◆ **INFORMATION SHOWN**
____

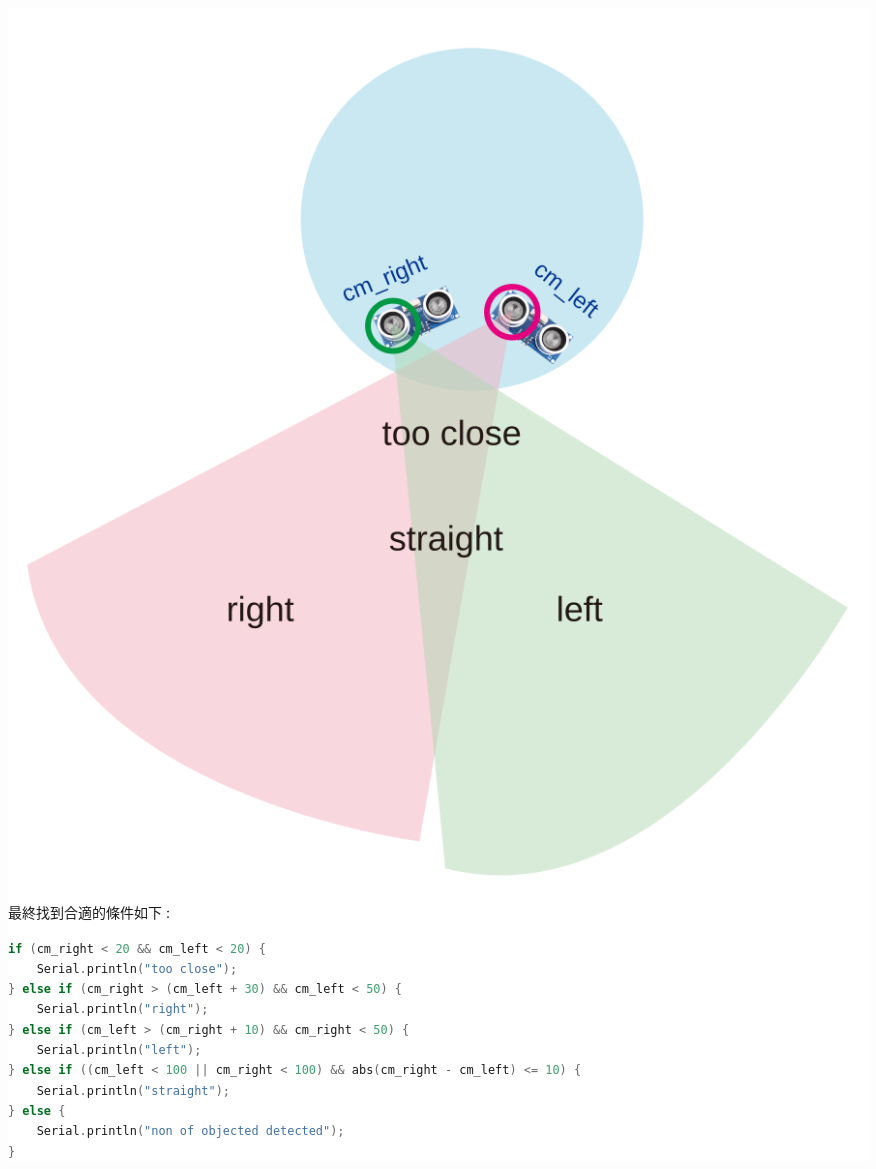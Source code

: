 ![](img/1HC-SR04.svg)
最終找到合適的條件如下 :
```cpp
if (cm_right < 20 && cm_left < 20) {
    Serial.println("too close");
} else if (cm_right > (cm_left + 30) && cm_left < 50) {
    Serial.println("right");
} else if (cm_left > (cm_right + 10) && cm_right < 50) {
    Serial.println("left");
} else if ((cm_left < 100 || cm_right < 100) && abs(cm_right - cm_left) <= 10) {
    Serial.println("straight");
} else {
    Serial.println("non of objected detected");
}
```

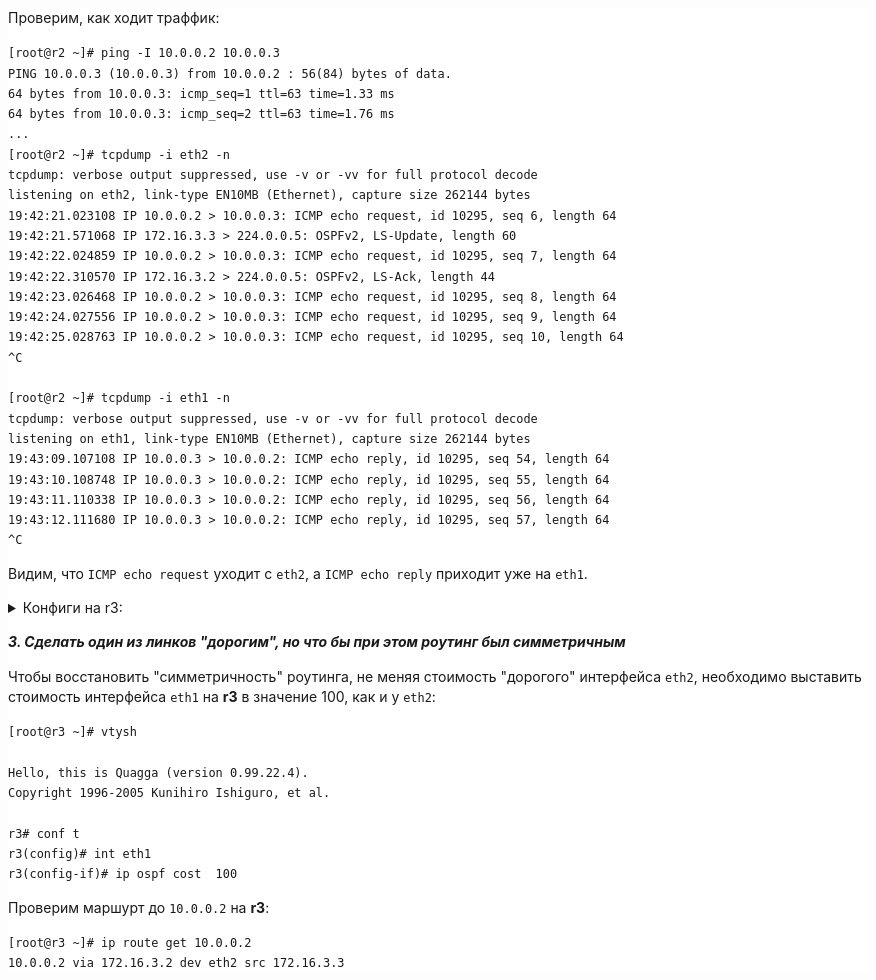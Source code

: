 Проверим, как ходит траффик:
```
[root@r2 ~]# ping -I 10.0.0.2 10.0.0.3
PING 10.0.0.3 (10.0.0.3) from 10.0.0.2 : 56(84) bytes of data.
64 bytes from 10.0.0.3: icmp_seq=1 ttl=63 time=1.33 ms
64 bytes from 10.0.0.3: icmp_seq=2 ttl=63 time=1.76 ms
...
[root@r2 ~]# tcpdump -i eth2 -n
tcpdump: verbose output suppressed, use -v or -vv for full protocol decode
listening on eth2, link-type EN10MB (Ethernet), capture size 262144 bytes
19:42:21.023108 IP 10.0.0.2 > 10.0.0.3: ICMP echo request, id 10295, seq 6, length 64
19:42:21.571068 IP 172.16.3.3 > 224.0.0.5: OSPFv2, LS-Update, length 60
19:42:22.024859 IP 10.0.0.2 > 10.0.0.3: ICMP echo request, id 10295, seq 7, length 64
19:42:22.310570 IP 172.16.3.2 > 224.0.0.5: OSPFv2, LS-Ack, length 44
19:42:23.026468 IP 10.0.0.2 > 10.0.0.3: ICMP echo request, id 10295, seq 8, length 64
19:42:24.027556 IP 10.0.0.2 > 10.0.0.3: ICMP echo request, id 10295, seq 9, length 64
19:42:25.028763 IP 10.0.0.2 > 10.0.0.3: ICMP echo request, id 10295, seq 10, length 64
^C

[root@r2 ~]# tcpdump -i eth1 -n
tcpdump: verbose output suppressed, use -v or -vv for full protocol decode
listening on eth1, link-type EN10MB (Ethernet), capture size 262144 bytes
19:43:09.107108 IP 10.0.0.3 > 10.0.0.2: ICMP echo reply, id 10295, seq 54, length 64
19:43:10.108748 IP 10.0.0.3 > 10.0.0.2: ICMP echo reply, id 10295, seq 55, length 64
19:43:11.110338 IP 10.0.0.3 > 10.0.0.2: ICMP echo reply, id 10295, seq 56, length 64
19:43:12.111680 IP 10.0.0.3 > 10.0.0.2: ICMP echo reply, id 10295, seq 57, length 64
^C

```

Видим, что `ICMP echo request` уходит с `eth2`, а `ICMP echo reply` приходит уже на `eth1`.

<details><summary>Конфиги на r3:</summary></details>

***3. Сделать один из линков "дорогим", но что бы при этом роутинг был симметричным***

Чтобы восстановить "симметричность" роутинга, не меняя стоимость "дорогого" интерфейса `eth2`, необходимо выставить стоимость интерфейса `eth1` на **r3** в значение 100, как и у `eth2`:
```
[root@r3 ~]# vtysh 

Hello, this is Quagga (version 0.99.22.4).
Copyright 1996-2005 Kunihiro Ishiguro, et al.

r3# conf t
r3(config)# int eth1
r3(config-if)# ip ospf cost  100
```

Проверим маршурт до `10.0.0.2` на **r3**:
```
[root@r3 ~]# ip route get 10.0.0.2
10.0.0.2 via 172.16.3.2 dev eth2 src 172.16.3.3 
```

____

◆ **EXERCISE PROMPT**
From the first line to the last, return the records exactly and leave the pictures behind.

◆ **THE COMPLETED TASK**
Source code

: ![](img/1HC-SR04.svg)
最終找到合適的條件如下 :
```cpp
if (cm_right < 20 && cm_left < 20) {
    Serial.println("too close");
} else if (cm_right > (cm_left + 30) && cm_left < 50) {
    Serial.println("right");
} else if (cm_left > (cm_right + 10) && cm_right < 50) {
    Serial.println("left");
} else if ((cm_left < 100 || cm_right < 100) && abs(cm_right - cm_left) <= 10) {
    Serial.println("straight");
} else {
    Serial.println("non of objected detected");
}
```

Source code

: Проверим, как ходит траффик:
```
[root@r2 ~]# ping -I 10.0.0.2 10.0.0.3
PING 10.0.0.3 (10.0.0.3) from 10.0.0.2 : 56(84) bytes of data.
64 bytes from 10.0.0.3: icmp_seq=1 ttl=63 time=1.33 ms
64 bytes from 10.0.0.3: icmp_seq=2 ttl=63 time=1.76 ms
...
[root@r2 ~]# tcpdump -i eth2 -n
tcpdump: verbose output suppressed, use -v or -vv for full protocol decode
listening on eth2, link-type EN10MB (Ethernet), capture size 262144 bytes
19:42:21.023108 IP 10.0.0.2 > 10.0.0.3: ICMP echo request, id 10295, seq 6, length 64
19:42:21.571068 IP 172.16.3.3 > 224.0.0.5: OSPFv2, LS-Update, length 60
19:42:22.024859 IP 10.0.0.2 > 10.0.0.3: ICMP echo request, id 10295, seq 7, length 64
19:42:22.310570 IP 172.16.3.2 > 224.0.0.5: OSPFv2, LS-Ack, length 44
19:42:23.026468 IP 10.0.0.2 > 10.0.0.3: ICMP echo request, id 10295, seq 8, length 64
19:42:24.027556 IP 10.0.0.2 > 10.0.0.3: ICMP echo request, id 10295, seq 9, length 64
19:42:25.028763 IP 10.0.0.2 > 10.0.0.3: ICMP echo request, id 10295, seq 10, length 64
^C

[root@r2 ~]# tcpdump -i eth1 -n
tcpdump: verbose output suppressed, use -v or -vv for full protocol decode
listening on eth1, link-type EN10MB (Ethernet), capture size 262144 bytes
19:43:09.107108 IP 10.0.0.3 > 10.0.0.2: ICMP echo reply, id 10295, seq 54, length 64
19:43:10.108748 IP 10.0.0.3 > 10.0.0.2: ICMP echo reply, id 10295, seq 55, length 64
19:43:11.110338 IP 10.0.0.3 > 10.0.0.2: ICMP echo reply, id 10295, seq 56, length 64
19:43:12.111680 IP 10.0.0.3 > 10.0.0.2: ICMP echo reply, id 10295, seq 57, length 64
^C

```

Видим, что `ICMP echo request` уходит с `eth2`, а `ICMP echo reply` приходит уже на `eth1`.

<details><summary>Конфиги на r3:</summary></details>

***3. Сделать один из линков "дорогим", но что бы при этом роутинг был симметричным***

Чтобы восстановить "симметричность" роутинга, не меняя стоимость "дорогого" интерфейса `eth2`, необходимо выставить стоимость интерфейса `eth1` на **r3** в значение 100, как и у `eth2`:
```
[root@r3 ~]# vtysh 

Hello, this is Quagga (version 0.99.22.4).
Copyright 1996-2005 Kunihiro Ishiguro, et al.

r3# conf t
r3(config)# int eth1
r3(config-if)# ip ospf cost  100
```

Проверим маршурт до `10.0.0.2` на **r3**:
```
[root@r3 ~]# ip route get 10.0.0.2
10.0.0.2 via 172.16.3.2 dev eth2 src 172.16.3.3 
```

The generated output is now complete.